[Items listed in a dataset]
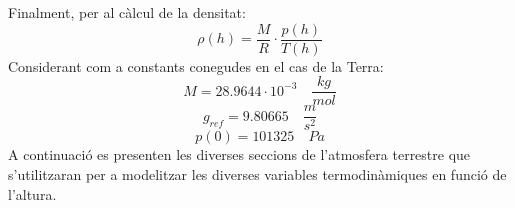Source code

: Finalment, per al càlcul de la densitat:
\begin{equation}
    \rho(h) = \frac{M}{R} \cdot \frac{p(h)}{T(h)}
\end{equation}
Considerant com a constants conegudes en el cas de la Terra:
\begin{equation}
    M = 28.9644 \cdot 10^{-3} \quad \frac{kg}{mol}
\end{equation}
\begin{equation}
    g_{ref} = 9.80665 \quad {\frac{m}{s^2}}
\end{equation}
\begin{equation}
    p(0) = 101325 \quad Pa
\end{equation}
A continuació es presenten les diverses seccions de l'atmosfera terrestre que s'utilitzaran per a modelitzar les diverses variables termodinàmiques en funció de l'altura.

* _INSTRUCTIONS TO FOLLOW_
The data above should be restated exactly, with its images dropped.

* _TASK SOLUTION_
Source code

: Finalment, per al càlcul de la densitat:
\begin{equation}
    \rho(h) = \frac{M}{R} \cdot \frac{p(h)}{T(h)}
\end{equation}
Considerant com a constants conegudes en el cas de la Terra:
\begin{equation}
    M = 28.9644 \cdot 10^{-3} \quad \frac{kg}{mol}
\end{equation}
\begin{equation}
    g_{ref} = 9.80665 \quad {\frac{m}{s^2}}
\end{equation}
\begin{equation}
    p(0) = 101325 \quad Pa
\end{equation}
A continuació es presenten les diverses seccions de l'atmosfera terrestre que s'utilitzaran per a modelitzar les diverses variables termodinàmiques en funció de l'altura.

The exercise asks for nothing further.